TRY IT – The result should be every line in the data below that carries the string "description".

DATA –
Segment Open

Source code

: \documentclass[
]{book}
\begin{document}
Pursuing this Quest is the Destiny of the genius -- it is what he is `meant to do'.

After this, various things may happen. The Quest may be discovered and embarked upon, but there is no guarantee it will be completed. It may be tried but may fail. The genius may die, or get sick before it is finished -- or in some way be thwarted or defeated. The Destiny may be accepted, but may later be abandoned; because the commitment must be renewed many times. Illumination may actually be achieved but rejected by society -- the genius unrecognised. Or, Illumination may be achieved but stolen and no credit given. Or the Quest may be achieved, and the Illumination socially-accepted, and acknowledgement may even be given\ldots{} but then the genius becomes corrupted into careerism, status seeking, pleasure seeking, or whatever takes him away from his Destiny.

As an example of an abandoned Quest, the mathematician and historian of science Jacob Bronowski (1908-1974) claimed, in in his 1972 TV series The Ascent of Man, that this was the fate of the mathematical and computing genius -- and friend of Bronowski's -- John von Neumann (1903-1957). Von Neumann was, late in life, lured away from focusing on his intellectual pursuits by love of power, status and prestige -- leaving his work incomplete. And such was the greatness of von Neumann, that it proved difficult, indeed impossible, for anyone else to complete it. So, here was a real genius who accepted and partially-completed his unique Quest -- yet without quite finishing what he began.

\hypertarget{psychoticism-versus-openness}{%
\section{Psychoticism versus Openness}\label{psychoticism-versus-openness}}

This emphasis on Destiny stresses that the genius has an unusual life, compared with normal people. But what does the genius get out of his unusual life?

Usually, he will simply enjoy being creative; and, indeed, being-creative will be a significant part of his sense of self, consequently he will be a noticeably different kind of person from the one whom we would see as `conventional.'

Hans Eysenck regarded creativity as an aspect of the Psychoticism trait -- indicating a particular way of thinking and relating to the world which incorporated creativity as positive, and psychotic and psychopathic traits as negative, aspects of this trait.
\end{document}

Segment Closed
Segment Open

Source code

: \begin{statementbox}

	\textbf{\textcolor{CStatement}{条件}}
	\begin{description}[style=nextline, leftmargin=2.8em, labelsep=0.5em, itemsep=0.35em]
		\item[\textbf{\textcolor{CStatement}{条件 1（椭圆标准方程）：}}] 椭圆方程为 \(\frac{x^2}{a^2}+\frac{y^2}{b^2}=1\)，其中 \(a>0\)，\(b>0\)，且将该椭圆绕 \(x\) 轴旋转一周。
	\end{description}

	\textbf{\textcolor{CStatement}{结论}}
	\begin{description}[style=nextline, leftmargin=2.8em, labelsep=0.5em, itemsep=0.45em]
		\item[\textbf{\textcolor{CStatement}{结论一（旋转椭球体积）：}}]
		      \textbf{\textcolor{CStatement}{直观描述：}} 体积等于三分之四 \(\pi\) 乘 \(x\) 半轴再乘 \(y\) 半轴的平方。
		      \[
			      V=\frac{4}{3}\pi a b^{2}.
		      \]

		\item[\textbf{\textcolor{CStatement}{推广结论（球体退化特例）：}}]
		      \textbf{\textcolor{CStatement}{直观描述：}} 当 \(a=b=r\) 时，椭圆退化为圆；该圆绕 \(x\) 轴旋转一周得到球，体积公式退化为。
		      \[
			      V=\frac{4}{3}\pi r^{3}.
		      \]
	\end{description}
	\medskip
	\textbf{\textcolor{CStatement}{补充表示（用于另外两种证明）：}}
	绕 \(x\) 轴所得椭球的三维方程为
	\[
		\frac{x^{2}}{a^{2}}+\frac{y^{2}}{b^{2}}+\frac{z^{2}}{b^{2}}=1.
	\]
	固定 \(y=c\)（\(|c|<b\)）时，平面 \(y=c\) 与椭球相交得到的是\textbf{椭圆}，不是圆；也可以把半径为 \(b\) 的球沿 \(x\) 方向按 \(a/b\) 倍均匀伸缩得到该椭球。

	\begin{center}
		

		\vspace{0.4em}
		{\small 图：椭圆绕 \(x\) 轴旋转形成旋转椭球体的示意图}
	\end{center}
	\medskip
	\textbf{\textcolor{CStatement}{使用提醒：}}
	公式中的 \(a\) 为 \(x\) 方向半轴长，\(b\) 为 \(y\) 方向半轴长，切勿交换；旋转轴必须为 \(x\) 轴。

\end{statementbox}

Segment Closed
Segment Open

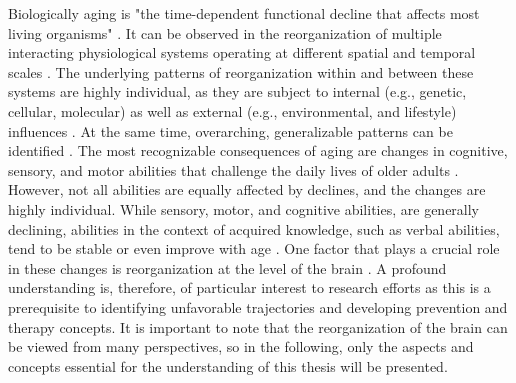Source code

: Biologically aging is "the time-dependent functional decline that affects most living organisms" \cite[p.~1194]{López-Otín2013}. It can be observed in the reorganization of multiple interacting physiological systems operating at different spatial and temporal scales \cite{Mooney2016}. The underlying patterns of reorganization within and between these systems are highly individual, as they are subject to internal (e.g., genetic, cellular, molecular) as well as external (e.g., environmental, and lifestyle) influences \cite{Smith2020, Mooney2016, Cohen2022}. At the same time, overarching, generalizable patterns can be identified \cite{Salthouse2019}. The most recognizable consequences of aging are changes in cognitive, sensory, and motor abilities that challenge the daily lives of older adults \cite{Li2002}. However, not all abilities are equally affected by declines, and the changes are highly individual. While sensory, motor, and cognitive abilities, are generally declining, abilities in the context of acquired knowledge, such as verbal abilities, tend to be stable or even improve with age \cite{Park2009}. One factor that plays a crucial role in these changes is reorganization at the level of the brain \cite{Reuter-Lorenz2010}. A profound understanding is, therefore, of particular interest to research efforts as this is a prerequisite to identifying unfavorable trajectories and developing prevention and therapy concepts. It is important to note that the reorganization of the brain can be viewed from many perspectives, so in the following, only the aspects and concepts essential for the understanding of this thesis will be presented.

Segment Closed

REPLY –
	\begin{description}[style=nextline, leftmargin=2.8em, labelsep=0.5em, itemsep=0.35em]
	\end{description}
	\begin{description}[style=nextline, leftmargin=2.8em, labelsep=0.5em, itemsep=0.45em]
	\end{description}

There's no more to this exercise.